For years, the only thing the Chinese regime was worried about was unemployment and inflation.
Both of these things make Chinese people very unhappy and go against the promise of the regime to make it possible for some to get rich while it continues its backward and destructive social policies.
Given the surprise interest rate cut over the weekend, it seems China is now worried about something else, because inflation and unemployment are relatively stable.
They might worry about what a late scholar from Chicago had to say about debt bubbles and the moment when they burst. That point is called a “Minsky Moment,” named after University of Chicago economist Hyman Minsky.
Minsky focused on the transition of the financial system from productive financing to speculative financing to Ponzi financing without collateral to the moment when the whole structure comes crashing down, similar to what happened in the U.S. subprime market in 2007.
In China, which created $15.4 trillion worth of debt in just five short years, cracks are starting to show. First, credit creation, the most important factor in keeping the party going, has slowed markedly and with it has GDP growth.
According to Bank of America, total social financing, which includes bank loans and other means of financing, only increased 15.2 percent in the third quarter. This is the lowest level since 2005, when China’s GDP was about half its current size.

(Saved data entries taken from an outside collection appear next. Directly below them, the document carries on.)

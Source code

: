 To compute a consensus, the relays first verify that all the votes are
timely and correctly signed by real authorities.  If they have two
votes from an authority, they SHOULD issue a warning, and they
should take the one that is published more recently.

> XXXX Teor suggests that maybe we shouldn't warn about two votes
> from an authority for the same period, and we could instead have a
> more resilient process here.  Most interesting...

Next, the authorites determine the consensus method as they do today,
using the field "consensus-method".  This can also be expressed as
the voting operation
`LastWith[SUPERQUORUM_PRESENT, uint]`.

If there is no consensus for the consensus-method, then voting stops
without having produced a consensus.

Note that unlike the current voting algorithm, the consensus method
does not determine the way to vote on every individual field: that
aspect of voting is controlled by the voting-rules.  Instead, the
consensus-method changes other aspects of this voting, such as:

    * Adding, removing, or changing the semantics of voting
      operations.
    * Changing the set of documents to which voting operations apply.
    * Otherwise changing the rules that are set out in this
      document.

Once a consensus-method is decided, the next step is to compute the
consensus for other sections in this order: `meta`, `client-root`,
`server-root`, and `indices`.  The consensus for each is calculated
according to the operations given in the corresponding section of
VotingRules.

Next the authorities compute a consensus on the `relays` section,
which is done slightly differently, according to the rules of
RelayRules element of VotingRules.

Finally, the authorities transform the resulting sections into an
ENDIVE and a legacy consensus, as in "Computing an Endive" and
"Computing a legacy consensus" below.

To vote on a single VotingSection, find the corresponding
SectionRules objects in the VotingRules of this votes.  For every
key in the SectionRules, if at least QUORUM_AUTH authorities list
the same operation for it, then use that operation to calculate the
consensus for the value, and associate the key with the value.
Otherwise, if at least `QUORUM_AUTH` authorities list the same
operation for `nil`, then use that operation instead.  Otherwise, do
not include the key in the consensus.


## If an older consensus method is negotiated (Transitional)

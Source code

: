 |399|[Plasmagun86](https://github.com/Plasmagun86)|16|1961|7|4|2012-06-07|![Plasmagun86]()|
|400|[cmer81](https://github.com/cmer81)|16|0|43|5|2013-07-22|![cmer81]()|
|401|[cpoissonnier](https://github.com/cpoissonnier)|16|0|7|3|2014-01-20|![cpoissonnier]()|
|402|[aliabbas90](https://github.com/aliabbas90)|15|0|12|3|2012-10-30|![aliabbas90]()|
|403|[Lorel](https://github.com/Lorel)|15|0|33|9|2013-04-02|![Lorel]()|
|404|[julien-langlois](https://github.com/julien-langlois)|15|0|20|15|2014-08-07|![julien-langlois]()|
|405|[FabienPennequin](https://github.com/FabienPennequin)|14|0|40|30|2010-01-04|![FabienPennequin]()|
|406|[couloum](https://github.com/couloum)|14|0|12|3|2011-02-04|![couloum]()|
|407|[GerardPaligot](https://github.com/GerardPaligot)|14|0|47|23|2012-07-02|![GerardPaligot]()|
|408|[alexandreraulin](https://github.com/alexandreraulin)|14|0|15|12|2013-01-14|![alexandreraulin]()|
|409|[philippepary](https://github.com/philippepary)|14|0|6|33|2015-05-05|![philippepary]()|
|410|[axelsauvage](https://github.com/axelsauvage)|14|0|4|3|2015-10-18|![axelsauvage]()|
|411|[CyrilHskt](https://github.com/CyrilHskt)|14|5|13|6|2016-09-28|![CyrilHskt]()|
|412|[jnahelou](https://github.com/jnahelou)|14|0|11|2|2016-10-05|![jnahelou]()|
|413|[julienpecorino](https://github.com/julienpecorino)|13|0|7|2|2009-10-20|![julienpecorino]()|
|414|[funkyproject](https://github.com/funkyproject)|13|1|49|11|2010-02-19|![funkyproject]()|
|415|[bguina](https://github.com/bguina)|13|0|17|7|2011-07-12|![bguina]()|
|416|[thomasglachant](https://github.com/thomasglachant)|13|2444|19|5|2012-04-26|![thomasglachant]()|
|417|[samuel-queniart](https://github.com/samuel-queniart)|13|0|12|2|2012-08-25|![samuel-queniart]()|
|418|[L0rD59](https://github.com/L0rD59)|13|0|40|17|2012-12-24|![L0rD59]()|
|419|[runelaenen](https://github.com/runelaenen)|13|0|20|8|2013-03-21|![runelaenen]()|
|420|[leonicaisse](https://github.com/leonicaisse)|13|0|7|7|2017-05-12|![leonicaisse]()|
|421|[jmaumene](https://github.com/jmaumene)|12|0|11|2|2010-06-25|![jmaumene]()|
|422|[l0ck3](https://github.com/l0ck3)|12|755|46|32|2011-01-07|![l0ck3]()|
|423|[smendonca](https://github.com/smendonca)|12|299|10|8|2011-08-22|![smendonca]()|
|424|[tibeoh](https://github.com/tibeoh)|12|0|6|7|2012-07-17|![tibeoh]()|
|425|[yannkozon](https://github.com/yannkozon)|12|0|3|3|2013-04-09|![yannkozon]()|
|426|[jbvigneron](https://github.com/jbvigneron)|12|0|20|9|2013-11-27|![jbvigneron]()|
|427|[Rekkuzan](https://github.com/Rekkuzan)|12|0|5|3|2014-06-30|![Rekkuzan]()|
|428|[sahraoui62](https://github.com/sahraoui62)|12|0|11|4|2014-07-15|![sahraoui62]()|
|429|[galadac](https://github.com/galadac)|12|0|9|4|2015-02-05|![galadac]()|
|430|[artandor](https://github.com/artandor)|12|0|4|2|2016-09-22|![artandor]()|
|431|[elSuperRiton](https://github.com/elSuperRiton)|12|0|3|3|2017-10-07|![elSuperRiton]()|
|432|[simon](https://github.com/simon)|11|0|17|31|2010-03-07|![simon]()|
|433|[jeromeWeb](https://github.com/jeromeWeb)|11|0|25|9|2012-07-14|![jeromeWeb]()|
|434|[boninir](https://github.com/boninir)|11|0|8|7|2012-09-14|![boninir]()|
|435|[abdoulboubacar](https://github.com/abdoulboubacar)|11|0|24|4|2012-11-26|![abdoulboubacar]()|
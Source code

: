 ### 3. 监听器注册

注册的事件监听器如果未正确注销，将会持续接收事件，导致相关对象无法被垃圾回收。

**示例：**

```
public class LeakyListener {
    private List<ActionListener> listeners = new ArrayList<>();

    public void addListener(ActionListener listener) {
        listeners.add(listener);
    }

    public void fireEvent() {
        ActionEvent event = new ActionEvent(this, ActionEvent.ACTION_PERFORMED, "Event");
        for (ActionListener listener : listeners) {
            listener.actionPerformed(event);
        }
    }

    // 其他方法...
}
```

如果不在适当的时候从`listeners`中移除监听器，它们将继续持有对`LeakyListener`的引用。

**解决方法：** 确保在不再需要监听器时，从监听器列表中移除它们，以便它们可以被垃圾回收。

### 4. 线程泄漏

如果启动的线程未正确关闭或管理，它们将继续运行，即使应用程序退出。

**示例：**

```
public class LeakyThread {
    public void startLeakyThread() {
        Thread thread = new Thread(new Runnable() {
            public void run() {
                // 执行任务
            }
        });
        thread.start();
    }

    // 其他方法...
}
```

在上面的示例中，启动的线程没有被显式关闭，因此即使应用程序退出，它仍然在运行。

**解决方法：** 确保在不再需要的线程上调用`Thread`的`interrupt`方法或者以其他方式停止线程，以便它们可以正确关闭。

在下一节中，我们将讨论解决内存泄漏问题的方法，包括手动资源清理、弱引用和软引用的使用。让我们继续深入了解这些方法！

The problem: Less credit created means fewer investments, which means less growth. Less growth means less opportunity for existing creditors to finance their debts. This is a common problem in Ponzi economies, as growth is not based on underlying or natural production but rather speculation on more debt creation.
So the process depends on itself and is only carried by confidence in itself, in a process George Soros termed “reflexivity.” Because of the slowdown in credit and growth, we have now seen the biggest bankruptcy in China last week in the form of an unproductive steel mill, Haixin Iron & Steel Group. Bad loans grew the fastest since 2005, and analysts predict more bankruptcies.
The reason: Policy makers tightened credit in 2013, and firms adapted to the new conditions in 2014 by slowing down capital expenditure. This is exactly the same process as the Fed’s rate hikes in 2006, which were supposed to soften the housing bubble but ultimately crushed it.
No Way Back
Again similar to the Fed, the PBOC is now lowering rates in an effort to decelerate the deflation. As with the Fed’s rate cuts in late 2007, this move is too little too late because firms and consumers already shifted their outlooks and are not taking on more debt.
In fact, just with subprime, debt on the fringe in China is already shrinking on an absolute basis: Trust loans and bankers’ acceptances declined by 22 billion yuan and 241 billion yuan, respectively, in October.
In order to halt the deleveraging, the PBOC must do what the Fed did. Monetize government debt. Of course, the PBOC has printed more money than the Fed during the last decade, but curiously enough, it was monetizing U.S. Treasurys to keep the exchange rate stable.
This time, it will have to monetize Chinese central government debt to flood the market with liquidity and force people to buy houses and stocks again. Because if a Minsky Moment comes true and the credit system comes crashing down, the Chinese regime will have to seriously worry about unemployment again.